→ TASK DIRECTIONS
Which lines of the entries contain the string "StringId"? Please find them and copy them.
• • •
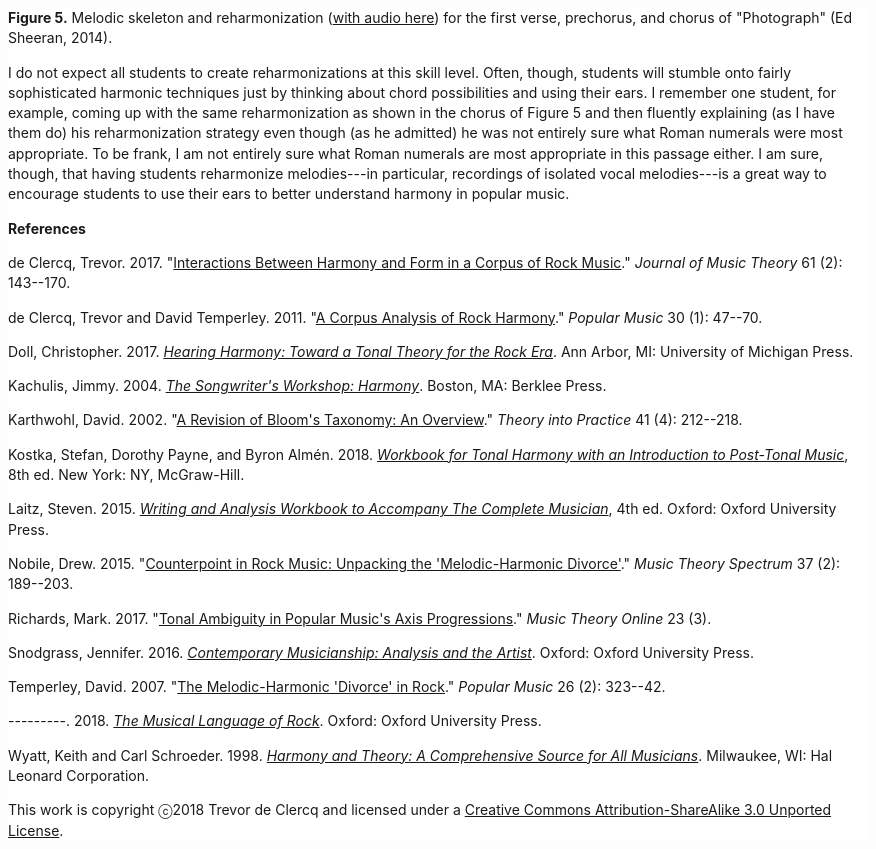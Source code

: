 **Figure 5.** Melodic skeleton and reharmonization ([with audio here](https://www.dropbox.com/s/h061v2ffc3niimq/photograph_rehar_vpc.mp3?dl=0)) for the first verse, prechorus, and chorus of "Photograph" (Ed Sheeran, 2014).

I do not expect all students to create reharmonizations at this skill level. Often, though, students will stumble onto fairly sophisticated harmonic techniques just by thinking about chord possibilities and using their ears. I remember one student, for example, coming up with the same reharmonization as shown in the chorus of Figure 5 and then fluently explaining (as I have them do) his reharmonization strategy even though (as he admitted) he was not entirely sure what Roman numerals were most appropriate. To be frank, I am not entirely sure what Roman numerals are most appropriate in this passage either. I am sure, though, that having students reharmonize melodies---in particular, recordings of isolated vocal melodies---is a great way to encourage students to use their ears to better understand harmony in popular music.

**References**

de Clercq, Trevor. 2017. "[Interactions Between Harmony and Form in a Corpus of Rock Music](https://doi.org/10.1215/00222909-4149525)." *Journal of Music Theory* 61 (2): 143--170.

de Clercq, Trevor and David Temperley. 2011. "[A Corpus Analysis of Rock Harmony](https://doi.org/10.1017/S026114301000067X)." *Popular Music* 30 (1): 47--70.

Doll, Christopher. 2017. [*Hearing Harmony: Toward a Tonal Theory for the Rock Era*](http://dx.doi.org/10.3998/mpub.3079295). Ann Arbor, MI: University of Michigan Press.

Kachulis, Jimmy. 2004. [*The Songwriter's Workshop: Harmony*](http://berkleepress.com/songwriting/the-songwriters-workshop-harmony/). Boston, MA: Berklee Press.

Karthwohl, David. 2002. "[A Revision of Bloom's Taxonomy: An Overview](https://doi.org/10.1207/s15430421tip4104_2)." *Theory into Practice* 41 (4): 212--218.

Kostka, Stefan, Dorothy Payne, and Byron Almén. 2018. [*Workbook for Tonal Harmony with an Introduction to Post-Tonal Music*](https://www.mheducation.com/highered/product/tonal-harmony-kostka-payne/M125944709X.html), 8th ed. New York: NY, McGraw-Hill.

Laitz, Steven. 2015. [*Writing and Analysis Workbook to Accompany The Complete Musician*](https://global.oup.com/ushe/product/the-complete-musician-9780199347094?cc=us&lang=en&), 4th ed. Oxford: Oxford University Press.

Nobile, Drew. 2015. "[Counterpoint in Rock Music: Unpacking the 'Melodic-Harmonic Divorce'](https://doi.org/10.1093/mts/mtv019)." *Music Theory Spectrum* 37 (2): 189--203.

Richards, Mark. 2017. "[Tonal Ambiguity in Popular Music's Axis Progressions](http://www.mtosmt.org/issues/mto.17.23.3/mto.17.23.3.richards.php)." *Music Theory Online* 23 (3).

Snodgrass, Jennifer. 2016. [*Contemporary Musicianship: Analysis and the Artist*](https://global.oup.com/academic/product/contemporary-musicianship-9780199990870?cc=us&lang=en&). Oxford: Oxford University Press.

Temperley, David. 2007. "[The Melodic-Harmonic 'Divorce' in Rock](https://doi.org/10.1017/S0261143007001249)." *Popular Music* 26 (2): 323--42.

---------. 2018. [*The Musical Language of Rock*](https://global.oup.com/academic/product/the-musical-language-of-rock-9780190870522?cc=us&lang=en&). Oxford: Oxford University Press.

Wyatt, Keith and Carl Schroeder. 1998. [*Harmony and Theory: A Comprehensive Source for All Musicians*](https://www.halleonard.com/product/viewproduct.action?itemid=695161&subsiteid=7). Milwaukee, WI: Hal Leonard Corporation.

This work is copyright ⓒ2018 Trevor de Clercq and licensed under a [Creative Commons Attribution-ShareAlike 3.0 Unported License](https://creativecommons.org/licenses/by-sa/3.0/).
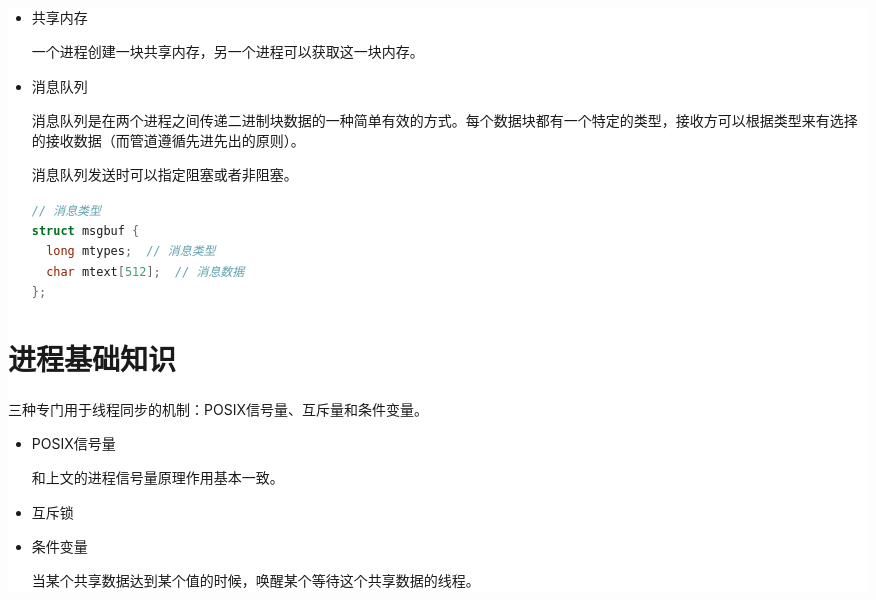 * 共享内存

  一个进程创建一块共享内存，另一个进程可以获取这一块内存。

* 消息队列

  消息队列是在两个进程之间传递二进制块数据的一种简单有效的方式。每个数据块都有一个特定的类型，接收方可以根据类型来有选择的接收数据（而管道遵循先进先出的原则）。

  消息队列发送时可以指定阻塞或者非阻塞。

  ```c++
  // 消息类型
  struct msgbuf {
    long mtypes;  // 消息类型
    char mtext[512];  // 消息数据
  };
  ```

# 进程基础知识

三种专门用于线程同步的机制：POSIX信号量、互斥量和条件变量。

* POSIX信号量

  和上文的进程信号量原理作用基本一致。

* 互斥锁

* 条件变量

  当某个共享数据达到某个值的时候，唤醒某个等待这个共享数据的线程。

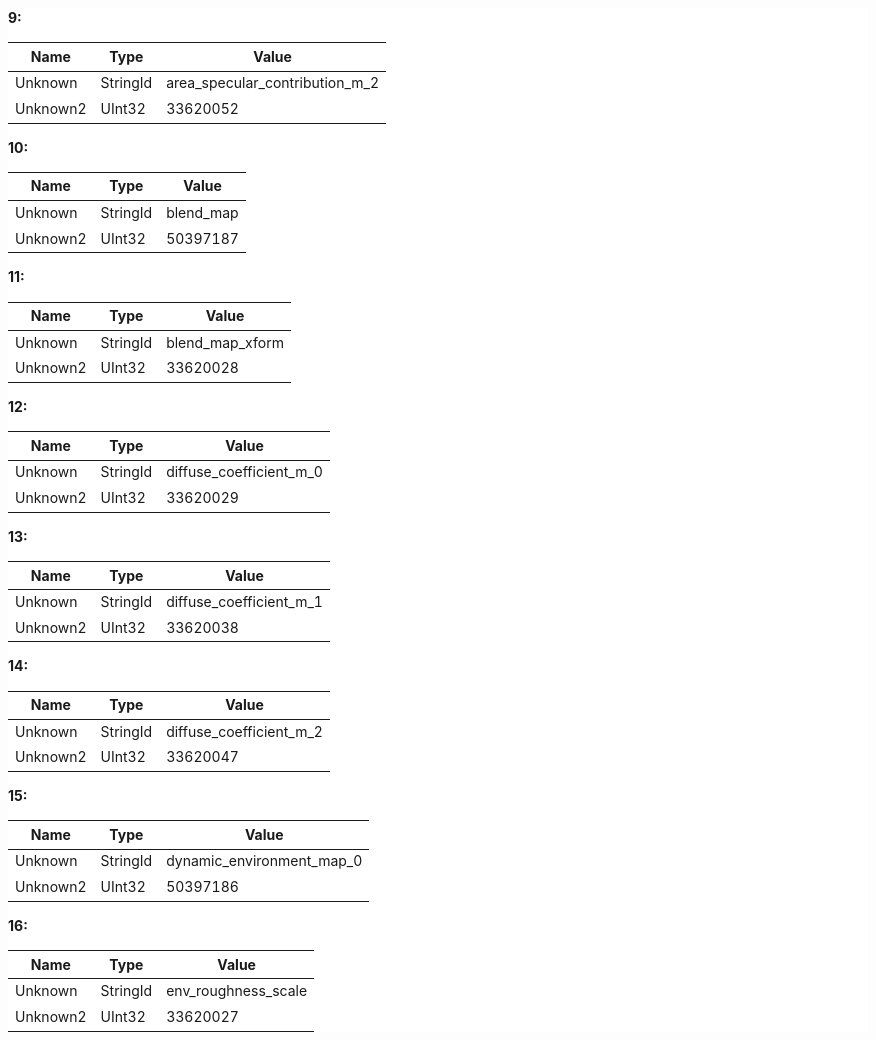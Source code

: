
**9:**

Name	| Type	| Value
---	|---	|---	|
Unknown	|StringId	|area_specular_contribution_m_2
Unknown2	|UInt32	|33620052


**10:**

Name	| Type	| Value
---	|---	|---	|
Unknown	|StringId	|blend_map
Unknown2	|UInt32	|50397187


**11:**

Name	| Type	| Value
---	|---	|---	|
Unknown	|StringId	|blend_map_xform
Unknown2	|UInt32	|33620028


**12:**

Name	| Type	| Value
---	|---	|---	|
Unknown	|StringId	|diffuse_coefficient_m_0
Unknown2	|UInt32	|33620029


**13:**

Name	| Type	| Value
---	|---	|---	|
Unknown	|StringId	|diffuse_coefficient_m_1
Unknown2	|UInt32	|33620038


**14:**

Name	| Type	| Value
---	|---	|---	|
Unknown	|StringId	|diffuse_coefficient_m_2
Unknown2	|UInt32	|33620047


**15:**

Name	| Type	| Value
---	|---	|---	|
Unknown	|StringId	|dynamic_environment_map_0
Unknown2	|UInt32	|50397186


**16:**

Name	| Type	| Value
---	|---	|---	|
Unknown	|StringId	|env_roughness_scale
Unknown2	|UInt32	|33620027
• • •
→ EXERCISE OUTPUT
Unknown	|StringId	|area_specular_contribution_m_2
Unknown	|StringId	|blend_map
Unknown	|StringId	|blend_map_xform
Unknown	|StringId	|diffuse_coefficient_m_0
Unknown	|StringId	|diffuse_coefficient_m_1
Unknown	|StringId	|diffuse_coefficient_m_2
Unknown	|StringId	|dynamic_environment_map_0
Unknown	|StringId	|env_roughness_scale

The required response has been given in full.